Aligning LLM+PDDL Symbolic Plans with Human Objective Specifications through Evolutionary Algorithm Guidance (2412.00300v2)

Published 30 Nov 2024 in cs.AI and cs.NE

Abstract: Automated planning using a symbolic planning language, such as PDDL, is a general approach to producing optimal plans to achieve a stated goal. However, creating suitable machine understandable descriptions of the planning domain, problem, and goal requires expertise in the planning language, limiting the utility of these tools for non-expert humans. Recent efforts have explored utilizing a symbolic planner in conjunction with a LLM to generate plans from natural language descriptions given by a non-expert human (LLM+PDDL). Our approach performs initial translation of goal specifications to a set of PDDL goal constraints using an LLM; such translations often result in imprecise symbolic specifications, which are difficult to validate directly. We account for this using an evolutionary approach to generate a population of symbolic goal specifications with slight differences from the initial translation, and utilize a trained LSTM-based validation model to assess whether each induced plan in the population adheres to the natural language specifications. We evaluate our approach on a collection of prototypical specifications in a notional naval disaster recovery task, and demonstrate that our evolutionary approach improve adherence of generated plans to natural language specifications when compared to plans generated using only LLM translations. The code for our method can be found at https://github.com/owenonline/PlanCritic.

Summary

The paper introduces a method that integrates LLM translations with PDDL planning refined by genetic algorithms to better meet human-specified objectives.
It employs an LSTM-based model to evaluate plan adherence and iteratively optimize candidate solutions through evolutionary operations.
Experimental evaluation in naval disaster response scenarios shows significant improvement in alignment of generated plans with human intent.

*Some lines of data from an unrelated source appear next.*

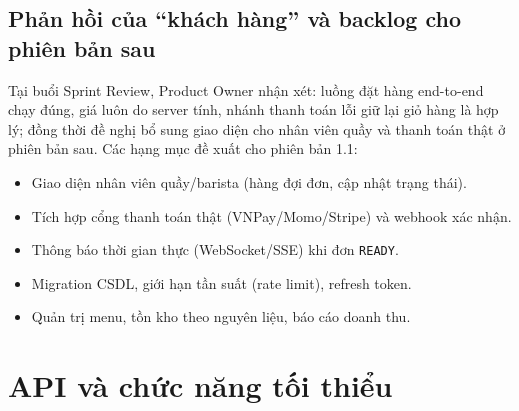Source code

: \documentclass[a4paper]{article}
\newcommand{\st}[1]{\texttt{#1}}
\begin{document}
\subsection{Phản hồi của ``khách hàng'' và backlog cho phiên bản sau}
Tại buổi Sprint Review, Product Owner nhận xét: luồng đặt hàng end-to-end chạy đúng, giá luôn do server tính, nhánh thanh toán lỗi giữ lại giỏ hàng là hợp lý; đồng thời đề nghị bổ sung giao diện cho nhân viên quầy và thanh toán thật ở phiên bản sau. %
Các hạng mục đề xuất cho phiên bản 1.1:
\begin{itemize}
  \item Giao diện nhân viên quầy/barista (hàng đợi đơn, cập nhật trạng thái).
  \item Tích hợp cổng thanh toán thật (VNPay/Momo/Stripe) và webhook xác nhận.
  \item Thông báo thời gian thực (WebSocket/SSE) khi đơn \st{READY}.
  \item Migration CSDL, giới hạn tần suất (rate limit), refresh token.
  \item Quản trị menu, tồn kho theo nguyên liệu, báo cáo doanh thu.
\end{itemize}

\section{API và chức năng tối thiểu}
\end{document}
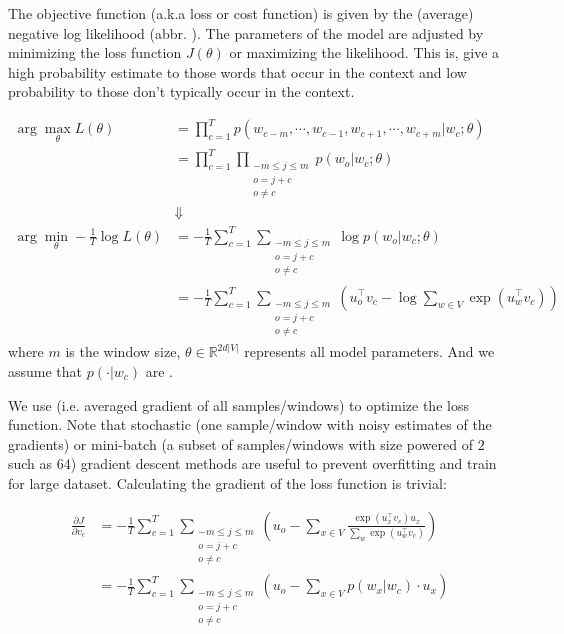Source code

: \MoveNextFigure{+5cm}


The objective function (a.k.a loss or cost function) is given by the (average) negative log likelihood (abbr. ).
The parameters of the model are adjusted by minimizing the loss function $J(\theta)$ or maximizing the likelihood.
This is, give a high probability estimate to those words that occur in the context and low probability to those don't typically occur in the context.


\begin{align}
	\arg\max_\theta L(\theta) &= \prod_{c=1}^{T} p(w_{c-m}, \cdots, w_{c-1}, w_{c+1}, \cdots, w_{c+m} | w_c; \theta) \nonumber \\
	&= \prod_{c=1}^{T} \prod_{\substack{-m \le j \le m \\ o = j + c \\ o \ne c}} p(w_o | w_c; \theta) \nonumber \\
	&\Downarrow \nonumber \\
	\arg\min_\theta -\frac{1}{T} \log L(\theta) &= -\frac{1}{T} \sum_{c=1}^{T} \sum_{ \substack{-m \le j \le m \\ o=j+c \\ o \ne c}} \log p(w_o | w_c; \theta) \nonumber \\
	&= -\frac{1}{T} \sum_{c=1}^{T} \sum_{ \substack{-m \le j \le m \\ o=j+c \\ o \ne c}} \left( u_o^\top v_c - \log \sum_{w \in V} \exp(u_w^\top v_c)\right) 
	\label{eq:word2vec_loss}
\end{align}
where $m$ is the window size, $\theta \in \mathbb{R}^{2d|V|}$ represents all model parameters.
And we assume that $p(\cdot | w_c)$ are .


We use  (i.e. averaged gradient of all samples/windows) to optimize the loss function.
Note that stochastic (one sample/window with noisy estimates of the gradients) or mini-batch (a subset of samples/windows with size powered of $2$ such as $64$) gradient descent methods are useful to prevent overfitting and train for large dataset.
Calculating the gradient of the loss function is trivial:

\begin{equation}
\begin{split}
\frac{\partial J}{\partial v_c} &= -\frac{1}{T} \sum_{c=1}^{T} \sum_{ \substack{-m \le j \le m \\ o=j+c \\ o \ne c}} \left(u_o - \sum_{x \in V} \frac{\exp(u_x^\top v_c) u_x}{\sum_w \exp(u_w^\top v_c)}\right) \\
&= -\frac{1}{T} \sum_{c=1}^{T} \sum_{ \substack{-m \le j \le m \\ o=j+c \\ o \ne c}} \left(u_o - \sum_{x \in V} p(w_x | w_c) \cdot u_x \right)
\end{split}
\end{equation}

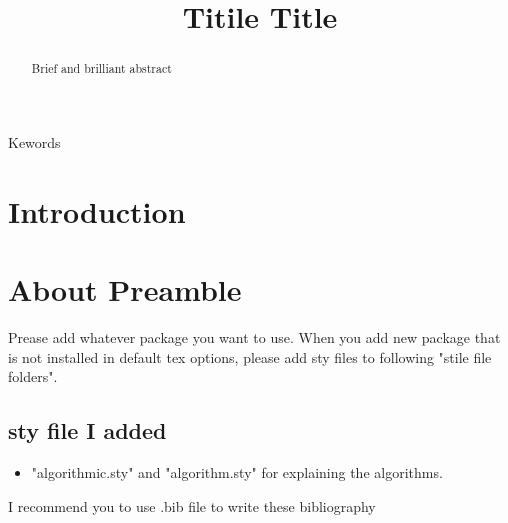 \documentclass[english]{ieej-e-samcon}
\title{Titile Title}
\begin{document}
\begin{abstract}
Brief and brilliant abstract
\end{abstract}
\begin{keyword}
Kewords
\end{keyword}
\maketitle

\section{Introduction}

\section{About Preamble}
Prease add whatever package you want to use.
When you add new package that is not installed in default tex options, please add sty files to following "stile file folders".
\subsection{sty file  I added}
\begin{itemize}
	\item "algorithmic.sty" and "algorithm.sty" for explaining the algorithms.
\end{itemize}

\begin{thebibliography}{99}
\item{} I recommend you to use .bib file to write these bibliography
\end{thebibliography}
\end{document}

Aligning LLM+PDDL Symbolic Plans with Human Objective Specifications through Evolutionary Algorithm Guidance

The paper presents an innovative approach combining the strengths of LLMs and Planning Domain Definition Language (PDDL) symbolic planners to generate plans that align more closely with human-specified objectives. The introduction of an evolutionary algorithm into this process addresses inherent translation inaccuracies from natural language to PDDL, thereby improving plan fidelity to human intent.

Introduction

Automated symbolic planners, particularly those utilizing PDDL, have long facilitated optimal plan generation from formally specified domains and goals. However, translating human intent into these machine-processable formats remains a challenge. Recent advances using LLMs to bridge this gap have shown promise but fall short when initial translations contain errors that distort user intent. The proposed framework leverages LLM capabilities to convert natural language feedback into symbolic specifications, augmented by an evolutionary algorithm that iteratively refines plan adherence to specified human objectives.

Technical Approach

User Interaction and LLM Utilization

The system begins with an LLM translating user-provided natural language feedback into initial PDDL constraints. This initial translation often results in imprecise symbolic specifications that are subsequently refined. Users interact with an interface to submit feedback, which the LLM interprets into symbolic language grounded in the task domain. Table examples illustrate these transformations, emphasizing the translation's potential pitfalls in directly capturing nuanced human preferences.

Symbolic Planner and Genetic Algorithm Integration

A symbolic planner generates an initial plan based on translated specifications. The LLM's translations typically introduce specifications that may not effectively align with user intentions or domain constraints. Here, a genetic algorithm comes into play, systematically exploring variations of these specifications to enhance plan adherence. By generating a population of candidate solutions, the algorithm applies crossover and mutation operations, guided by adherence rates evaluated against an LSTM-based model.

Specification Adherence and Fitness Evaluation

The fitness of each evolved candidate solution is measured by a Specification Adherence Model, which quantifies the degree to which a plan adheres to original human intent. This model employs a neural architecture to evaluate the alignment of symbolic plans with feedback statements. Fitness scores then inform the selection and evolution of candidate specifications, optimizing plans over successive generations.

Evaluation and Results

Scenario Setup

The framework was tested in a naval disaster response scenario, simulating post-disaster environments requiring debris clearance. Domain-specific constraints such as asset movements and debris management illustrate the complexities of translating user objectives into operational plans.

Performance Analysis

Experimental results demonstrate the system's capability to generate plans more closely aligned with user objectives than those produced by LLM translations alone. The genetic algorithm significantly improved adherence rates for most constraint archetypes, although challenges remain with scenarios demanding extended plan horizons or where objectives include multiple disjoint actions.

Conclusion

The paper underscores the potential of integrating genetic algorithms with neurosymbolic frameworks to enhance plan adherence in dynamic environments. While results are promising, further exploration of adherence model architectures and the optimization of computational resource use remains essential. Future directions include refining the training dataset and exploring different neural architectures to improve robustness and scalability in complex planning domains.